EXERCISE:
Scan the records below for the line with "released in November" and the line with "Contiki is a". Repeat those two lines and every line between them exactly, and nothing else.

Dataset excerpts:
⁂
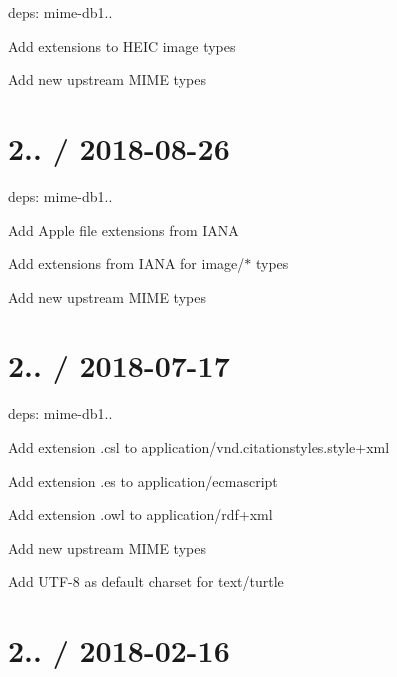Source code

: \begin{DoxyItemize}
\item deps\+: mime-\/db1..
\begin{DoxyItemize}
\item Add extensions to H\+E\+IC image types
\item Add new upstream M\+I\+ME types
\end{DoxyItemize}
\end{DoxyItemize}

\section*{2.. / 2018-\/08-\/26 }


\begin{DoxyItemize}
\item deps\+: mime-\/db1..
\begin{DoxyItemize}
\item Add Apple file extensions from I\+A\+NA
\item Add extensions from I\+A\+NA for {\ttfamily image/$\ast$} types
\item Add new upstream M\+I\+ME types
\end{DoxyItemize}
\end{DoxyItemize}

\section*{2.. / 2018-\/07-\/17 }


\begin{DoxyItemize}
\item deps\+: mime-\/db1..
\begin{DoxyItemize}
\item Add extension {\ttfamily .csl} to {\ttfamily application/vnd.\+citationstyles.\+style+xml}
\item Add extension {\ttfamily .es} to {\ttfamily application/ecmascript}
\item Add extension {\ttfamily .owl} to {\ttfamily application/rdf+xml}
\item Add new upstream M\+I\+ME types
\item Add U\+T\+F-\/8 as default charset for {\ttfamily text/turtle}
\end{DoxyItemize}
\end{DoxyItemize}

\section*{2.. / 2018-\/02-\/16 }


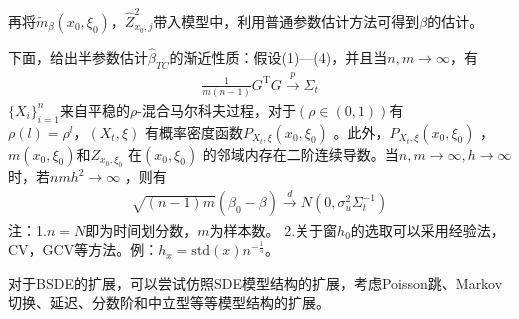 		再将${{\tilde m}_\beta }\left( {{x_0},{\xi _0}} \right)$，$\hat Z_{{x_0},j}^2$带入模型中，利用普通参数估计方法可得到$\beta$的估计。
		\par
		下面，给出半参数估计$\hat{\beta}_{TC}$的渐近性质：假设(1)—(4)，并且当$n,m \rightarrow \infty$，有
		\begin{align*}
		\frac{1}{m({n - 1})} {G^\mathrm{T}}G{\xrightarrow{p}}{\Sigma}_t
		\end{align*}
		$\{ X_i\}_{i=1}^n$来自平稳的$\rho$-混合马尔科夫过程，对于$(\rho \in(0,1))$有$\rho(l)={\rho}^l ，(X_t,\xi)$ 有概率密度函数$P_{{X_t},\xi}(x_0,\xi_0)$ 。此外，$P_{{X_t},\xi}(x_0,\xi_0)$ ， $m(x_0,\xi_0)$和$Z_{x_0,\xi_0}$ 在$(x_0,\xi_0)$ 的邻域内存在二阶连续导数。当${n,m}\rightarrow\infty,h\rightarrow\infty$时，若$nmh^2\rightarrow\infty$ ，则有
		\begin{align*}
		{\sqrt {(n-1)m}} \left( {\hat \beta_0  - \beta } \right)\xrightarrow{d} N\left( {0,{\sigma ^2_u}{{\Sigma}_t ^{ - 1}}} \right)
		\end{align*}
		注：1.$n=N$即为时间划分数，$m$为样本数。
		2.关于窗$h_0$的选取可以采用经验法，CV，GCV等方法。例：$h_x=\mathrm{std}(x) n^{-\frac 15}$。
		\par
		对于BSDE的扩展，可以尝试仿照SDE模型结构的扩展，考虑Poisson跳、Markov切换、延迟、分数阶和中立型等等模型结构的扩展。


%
⁂
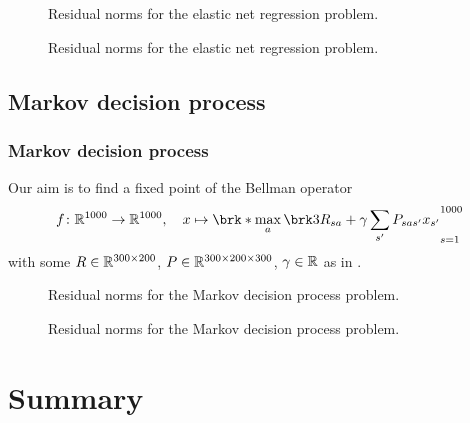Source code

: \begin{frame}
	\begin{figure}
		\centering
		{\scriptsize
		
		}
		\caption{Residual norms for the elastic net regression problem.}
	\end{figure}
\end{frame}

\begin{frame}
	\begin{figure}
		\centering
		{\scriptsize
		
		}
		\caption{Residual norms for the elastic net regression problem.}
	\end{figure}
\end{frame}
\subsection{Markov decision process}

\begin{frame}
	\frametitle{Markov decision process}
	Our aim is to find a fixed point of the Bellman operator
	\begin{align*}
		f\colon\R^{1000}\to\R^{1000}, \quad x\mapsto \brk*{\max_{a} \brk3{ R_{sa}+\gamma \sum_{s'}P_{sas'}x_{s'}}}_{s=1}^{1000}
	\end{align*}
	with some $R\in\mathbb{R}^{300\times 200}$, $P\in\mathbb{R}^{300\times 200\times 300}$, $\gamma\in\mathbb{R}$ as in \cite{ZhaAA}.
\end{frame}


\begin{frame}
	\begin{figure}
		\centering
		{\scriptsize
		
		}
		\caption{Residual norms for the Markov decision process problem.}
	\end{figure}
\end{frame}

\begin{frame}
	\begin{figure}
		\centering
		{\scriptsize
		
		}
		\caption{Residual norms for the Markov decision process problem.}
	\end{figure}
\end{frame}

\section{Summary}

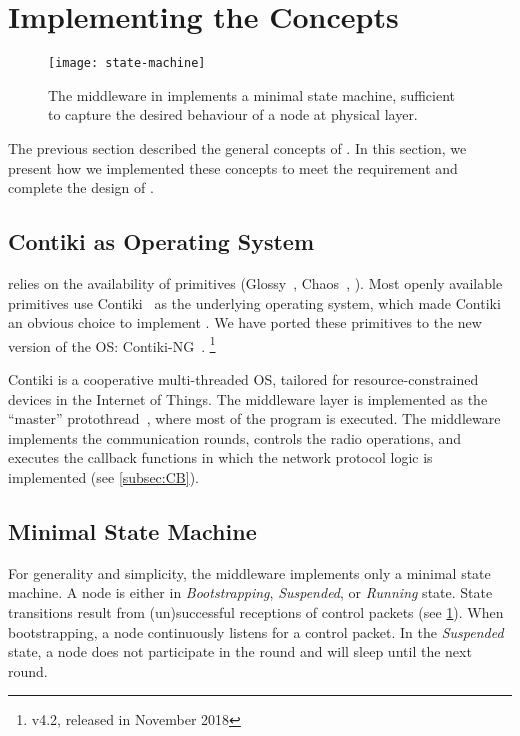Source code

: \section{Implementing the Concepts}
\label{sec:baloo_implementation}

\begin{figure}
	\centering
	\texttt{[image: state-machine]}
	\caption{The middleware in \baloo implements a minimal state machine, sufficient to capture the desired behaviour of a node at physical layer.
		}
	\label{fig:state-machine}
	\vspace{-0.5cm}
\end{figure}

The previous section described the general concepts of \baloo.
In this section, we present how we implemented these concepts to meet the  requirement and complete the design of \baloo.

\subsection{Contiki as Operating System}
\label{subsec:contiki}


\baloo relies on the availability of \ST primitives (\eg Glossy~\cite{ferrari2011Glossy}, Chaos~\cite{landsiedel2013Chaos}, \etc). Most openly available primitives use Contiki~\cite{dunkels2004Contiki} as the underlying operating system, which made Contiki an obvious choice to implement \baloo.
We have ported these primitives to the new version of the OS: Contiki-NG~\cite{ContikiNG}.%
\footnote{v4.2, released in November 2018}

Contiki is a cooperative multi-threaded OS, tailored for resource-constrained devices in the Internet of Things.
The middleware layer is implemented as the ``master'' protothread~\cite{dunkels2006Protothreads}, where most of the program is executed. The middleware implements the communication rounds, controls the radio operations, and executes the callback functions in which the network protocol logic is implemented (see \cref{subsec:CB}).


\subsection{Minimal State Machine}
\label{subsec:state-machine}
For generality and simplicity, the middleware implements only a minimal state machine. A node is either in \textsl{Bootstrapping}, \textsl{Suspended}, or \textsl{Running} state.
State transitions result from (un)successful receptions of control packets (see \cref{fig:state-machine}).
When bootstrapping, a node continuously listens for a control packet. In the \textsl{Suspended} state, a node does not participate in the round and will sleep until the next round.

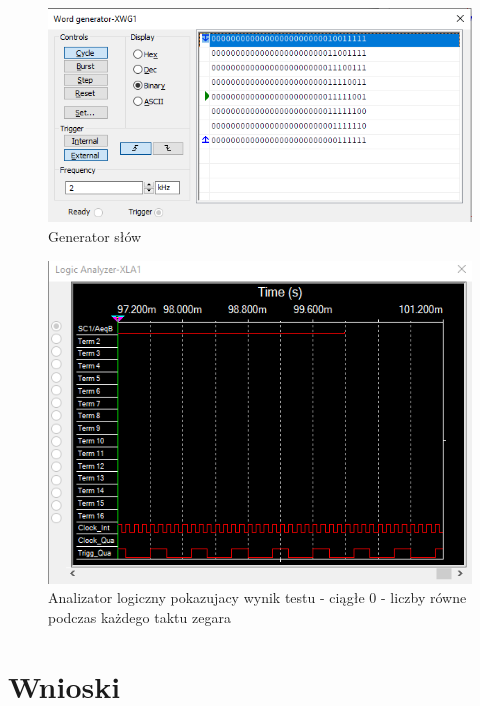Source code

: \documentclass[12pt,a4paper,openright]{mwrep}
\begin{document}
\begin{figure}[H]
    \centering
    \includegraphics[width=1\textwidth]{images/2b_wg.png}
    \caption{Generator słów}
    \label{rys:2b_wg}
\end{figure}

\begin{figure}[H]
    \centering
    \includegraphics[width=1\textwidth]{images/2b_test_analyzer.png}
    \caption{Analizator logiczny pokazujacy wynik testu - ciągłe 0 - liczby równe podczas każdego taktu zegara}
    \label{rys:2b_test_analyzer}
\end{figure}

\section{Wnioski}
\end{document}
⁂
ANSWER SECTION:
\footnote{v4.2, released in November 2018}

Contiki is a cooperative multi-threaded OS, tailored for resource-constrained devices in the Internet of Things.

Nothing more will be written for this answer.